[Opening Extracted records section]

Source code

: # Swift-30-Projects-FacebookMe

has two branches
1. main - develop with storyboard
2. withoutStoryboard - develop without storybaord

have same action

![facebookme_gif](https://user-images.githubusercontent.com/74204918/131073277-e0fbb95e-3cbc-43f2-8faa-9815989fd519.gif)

[Closing Extracted records section]

Print each entry exactly as it was written.

Source code

: # Swift-30-Projects-FacebookMe

has two branches
1. main - develop with storyboard
2. withoutStoryboard - develop without storybaord

have same action

![facebookme_gif](https://user-images.githubusercontent.com/74204918/131073277-e0fbb95e-3cbc-43f2-8faa-9815989fd519.gif)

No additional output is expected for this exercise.